Housing Commissioner Dan Jørgensen presented the European Affordable Housing Plan in Brussels on Tuesday 16 December 2025, committing the Commission to a second STR legislative initiative 1. The plan text names annual night caps and seasonal rules as candidate tools, with Barcelona and Lisbon named as model cities. The legislative proposal is provisionally scheduled for Q4 2026.
Two STR instruments now sit on the Commission's runway. Regulation 2024/1028, applied today, governs data transparency: who lists what, where, registered under which number. The European Affordable Housing Act provisions, due late this year, would add substantive housing-stress powers: caps on commercial conversion, seasonal rules pushing properties toward long-term lets . Phase one of the two-phase framework arrives today; phase two arrives in Q4 with the Act draft.

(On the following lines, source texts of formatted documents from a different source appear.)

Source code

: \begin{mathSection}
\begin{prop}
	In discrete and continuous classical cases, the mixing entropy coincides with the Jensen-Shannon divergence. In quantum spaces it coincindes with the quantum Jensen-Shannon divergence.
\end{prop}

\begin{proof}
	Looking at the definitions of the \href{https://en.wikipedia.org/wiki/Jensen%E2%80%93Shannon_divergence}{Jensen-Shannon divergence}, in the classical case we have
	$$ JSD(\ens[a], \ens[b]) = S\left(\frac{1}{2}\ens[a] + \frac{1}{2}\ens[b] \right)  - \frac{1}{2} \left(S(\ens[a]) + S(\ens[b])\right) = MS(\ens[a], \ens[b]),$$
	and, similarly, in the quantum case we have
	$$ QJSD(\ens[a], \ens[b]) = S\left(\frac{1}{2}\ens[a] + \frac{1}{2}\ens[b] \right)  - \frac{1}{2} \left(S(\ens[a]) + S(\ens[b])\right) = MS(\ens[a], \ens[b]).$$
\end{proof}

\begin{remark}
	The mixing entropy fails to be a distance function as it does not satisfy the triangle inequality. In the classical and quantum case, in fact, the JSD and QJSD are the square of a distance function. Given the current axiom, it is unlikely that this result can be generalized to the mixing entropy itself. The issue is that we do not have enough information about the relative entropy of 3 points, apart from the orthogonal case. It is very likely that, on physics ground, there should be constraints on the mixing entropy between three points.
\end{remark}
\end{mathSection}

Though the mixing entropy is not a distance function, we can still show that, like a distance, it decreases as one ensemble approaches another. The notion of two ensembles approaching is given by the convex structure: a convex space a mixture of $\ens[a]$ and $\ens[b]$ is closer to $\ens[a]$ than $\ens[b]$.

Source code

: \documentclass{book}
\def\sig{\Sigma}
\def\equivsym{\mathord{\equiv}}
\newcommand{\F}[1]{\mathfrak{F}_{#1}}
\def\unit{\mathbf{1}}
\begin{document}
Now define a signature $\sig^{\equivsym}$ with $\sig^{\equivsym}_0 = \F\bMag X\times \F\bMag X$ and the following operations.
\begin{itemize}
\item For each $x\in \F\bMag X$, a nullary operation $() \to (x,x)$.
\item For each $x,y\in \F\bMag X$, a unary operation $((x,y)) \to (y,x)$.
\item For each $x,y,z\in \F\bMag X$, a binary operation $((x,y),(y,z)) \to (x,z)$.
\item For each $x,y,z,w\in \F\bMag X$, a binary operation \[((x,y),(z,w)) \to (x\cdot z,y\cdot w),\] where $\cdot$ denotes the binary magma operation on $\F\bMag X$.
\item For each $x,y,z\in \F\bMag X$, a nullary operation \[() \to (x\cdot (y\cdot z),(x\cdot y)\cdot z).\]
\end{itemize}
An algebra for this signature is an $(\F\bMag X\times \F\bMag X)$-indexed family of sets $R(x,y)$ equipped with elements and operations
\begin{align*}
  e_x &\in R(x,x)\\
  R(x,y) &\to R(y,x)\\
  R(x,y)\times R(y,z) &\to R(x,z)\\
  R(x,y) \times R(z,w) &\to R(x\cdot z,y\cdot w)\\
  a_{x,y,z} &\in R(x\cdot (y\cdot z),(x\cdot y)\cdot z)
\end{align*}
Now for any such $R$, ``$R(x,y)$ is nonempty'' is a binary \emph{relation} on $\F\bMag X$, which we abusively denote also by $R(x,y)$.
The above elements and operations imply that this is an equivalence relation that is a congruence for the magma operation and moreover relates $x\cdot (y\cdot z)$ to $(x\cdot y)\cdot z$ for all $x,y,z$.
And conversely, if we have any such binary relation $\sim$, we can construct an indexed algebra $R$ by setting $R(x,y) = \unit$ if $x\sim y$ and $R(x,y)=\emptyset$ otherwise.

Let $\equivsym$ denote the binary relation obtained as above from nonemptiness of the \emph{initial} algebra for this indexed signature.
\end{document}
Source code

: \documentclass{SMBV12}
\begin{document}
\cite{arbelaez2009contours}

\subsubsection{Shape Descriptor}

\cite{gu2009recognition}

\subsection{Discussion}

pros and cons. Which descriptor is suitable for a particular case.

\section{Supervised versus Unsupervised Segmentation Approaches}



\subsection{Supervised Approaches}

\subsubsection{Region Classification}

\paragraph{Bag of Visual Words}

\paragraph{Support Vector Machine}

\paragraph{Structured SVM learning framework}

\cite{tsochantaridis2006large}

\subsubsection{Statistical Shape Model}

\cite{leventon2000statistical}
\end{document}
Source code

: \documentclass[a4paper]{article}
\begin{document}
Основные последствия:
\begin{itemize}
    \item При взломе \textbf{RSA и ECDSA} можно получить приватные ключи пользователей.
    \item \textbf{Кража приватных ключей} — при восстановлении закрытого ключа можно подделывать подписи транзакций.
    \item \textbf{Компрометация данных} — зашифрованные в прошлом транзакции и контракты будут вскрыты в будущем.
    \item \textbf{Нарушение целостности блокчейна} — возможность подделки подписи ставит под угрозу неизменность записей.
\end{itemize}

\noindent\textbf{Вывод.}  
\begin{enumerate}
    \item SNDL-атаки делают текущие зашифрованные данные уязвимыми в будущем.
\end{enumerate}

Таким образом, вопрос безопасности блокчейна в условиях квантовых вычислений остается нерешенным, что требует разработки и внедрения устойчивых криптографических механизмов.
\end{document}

Cities running their own annual-night-cap politics will spend the second half of 2026 watching whether the Commission's draft hands them statutory cover or imports an industry framing that prefers "areas under housing stress" to bloc-wide caps. The first framing leaves municipalities with discretion to choose their own thresholds. The second narrows that discretion to officially-designated stress areas defined in Brussels.
The constitutional architecture problem the Mediterranean SDEPs ducked today returns sharply if the Act adopts bloc-wide caps. Germany's KVDG cannot compel a night cap any more than it can compel registration; the Bundesstaatsprinzip applies to substantive housing rules with the same force it applies to data exchange. The Affordable Housing Act drafters face the same competence cliff their Regulation 2024/1028 colleagues did, with an extra layer of municipal-discretion politics on top.